(Work order): With nothing added or dropped, output every record below exactly.

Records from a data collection
##########
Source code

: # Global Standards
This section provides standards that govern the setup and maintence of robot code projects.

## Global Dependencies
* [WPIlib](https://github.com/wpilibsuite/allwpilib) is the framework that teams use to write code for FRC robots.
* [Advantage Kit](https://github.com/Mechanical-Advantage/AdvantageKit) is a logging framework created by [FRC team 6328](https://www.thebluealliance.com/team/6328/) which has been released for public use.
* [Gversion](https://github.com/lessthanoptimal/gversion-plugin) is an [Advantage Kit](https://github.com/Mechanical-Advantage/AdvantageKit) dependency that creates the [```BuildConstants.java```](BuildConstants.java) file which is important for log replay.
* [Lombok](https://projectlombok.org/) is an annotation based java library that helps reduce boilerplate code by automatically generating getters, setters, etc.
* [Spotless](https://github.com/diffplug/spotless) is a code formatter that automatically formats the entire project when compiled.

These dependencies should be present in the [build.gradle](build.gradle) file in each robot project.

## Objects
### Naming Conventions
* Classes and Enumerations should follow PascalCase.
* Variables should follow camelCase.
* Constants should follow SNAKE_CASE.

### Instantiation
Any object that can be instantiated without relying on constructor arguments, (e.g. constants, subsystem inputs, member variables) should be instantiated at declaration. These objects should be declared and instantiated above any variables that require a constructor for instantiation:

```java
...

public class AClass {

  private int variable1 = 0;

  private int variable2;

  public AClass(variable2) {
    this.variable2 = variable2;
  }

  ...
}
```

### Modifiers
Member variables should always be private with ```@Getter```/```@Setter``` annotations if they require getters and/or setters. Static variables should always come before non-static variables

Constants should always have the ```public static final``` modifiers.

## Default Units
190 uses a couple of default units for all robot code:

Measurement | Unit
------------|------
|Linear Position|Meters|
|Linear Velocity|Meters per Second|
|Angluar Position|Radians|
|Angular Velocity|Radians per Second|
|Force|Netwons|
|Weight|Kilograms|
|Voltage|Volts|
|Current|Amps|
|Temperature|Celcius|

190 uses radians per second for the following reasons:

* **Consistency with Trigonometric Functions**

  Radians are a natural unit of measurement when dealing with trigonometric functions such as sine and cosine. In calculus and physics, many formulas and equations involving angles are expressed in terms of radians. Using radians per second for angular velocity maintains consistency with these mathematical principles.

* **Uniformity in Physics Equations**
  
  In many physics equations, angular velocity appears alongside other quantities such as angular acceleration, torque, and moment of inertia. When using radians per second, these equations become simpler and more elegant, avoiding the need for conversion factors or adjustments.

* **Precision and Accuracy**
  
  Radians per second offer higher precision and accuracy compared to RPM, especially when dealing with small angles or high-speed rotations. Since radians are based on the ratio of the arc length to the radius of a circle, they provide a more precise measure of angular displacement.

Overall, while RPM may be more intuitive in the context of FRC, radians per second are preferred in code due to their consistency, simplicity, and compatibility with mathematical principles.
##########
(Solution to this task):
Source code

: # Global Standards
This section provides standards that govern the setup and maintence of robot code projects.

## Global Dependencies
* [WPIlib](https://github.com/wpilibsuite/allwpilib) is the framework that teams use to write code for FRC robots.
* [Advantage Kit](https://github.com/Mechanical-Advantage/AdvantageKit) is a logging framework created by [FRC team 6328](https://www.thebluealliance.com/team/6328/) which has been released for public use.
* [Gversion](https://github.com/lessthanoptimal/gversion-plugin) is an [Advantage Kit](https://github.com/Mechanical-Advantage/AdvantageKit) dependency that creates the [```BuildConstants.java```](BuildConstants.java) file which is important for log replay.
* [Lombok](https://projectlombok.org/) is an annotation based java library that helps reduce boilerplate code by automatically generating getters, setters, etc.
* [Spotless](https://github.com/diffplug/spotless) is a code formatter that automatically formats the entire project when compiled.

These dependencies should be present in the [build.gradle](build.gradle) file in each robot project.

## Objects
### Naming Conventions
* Classes and Enumerations should follow PascalCase.
* Variables should follow camelCase.
* Constants should follow SNAKE_CASE.

### Instantiation
Any object that can be instantiated without relying on constructor arguments, (e.g. constants, subsystem inputs, member variables) should be instantiated at declaration. These objects should be declared and instantiated above any variables that require a constructor for instantiation:

```java
...

public class AClass {

  private int variable1 = 0;

  private int variable2;

  public AClass(variable2) {
    this.variable2 = variable2;
  }

  ...
}
```

### Modifiers
Member variables should always be private with ```@Getter```/```@Setter``` annotations if they require getters and/or setters. Static variables should always come before non-static variables

Constants should always have the ```public static final``` modifiers.

## Default Units
190 uses a couple of default units for all robot code:

Measurement | Unit
------------|------
|Linear Position|Meters|
|Linear Velocity|Meters per Second|
|Angluar Position|Radians|
|Angular Velocity|Radians per Second|
|Force|Netwons|
|Weight|Kilograms|
|Voltage|Volts|
|Current|Amps|
|Temperature|Celcius|

190 uses radians per second for the following reasons:

* **Consistency with Trigonometric Functions**

  Radians are a natural unit of measurement when dealing with trigonometric functions such as sine and cosine. In calculus and physics, many formulas and equations involving angles are expressed in terms of radians. Using radians per second for angular velocity maintains consistency with these mathematical principles.

* **Uniformity in Physics Equations**
  
  In many physics equations, angular velocity appears alongside other quantities such as angular acceleration, torque, and moment of inertia. When using radians per second, these equations become simpler and more elegant, avoiding the need for conversion factors or adjustments.

* **Precision and Accuracy**
  
  Radians per second offer higher precision and accuracy compared to RPM, especially when dealing with small angles or high-speed rotations. Since radians are based on the ratio of the arc length to the radius of a circle, they provide a more precise measure of angular displacement.

Overall, while RPM may be more intuitive in the context of FRC, radians per second are preferred in code due to their consistency, simplicity, and compatibility with mathematical principles.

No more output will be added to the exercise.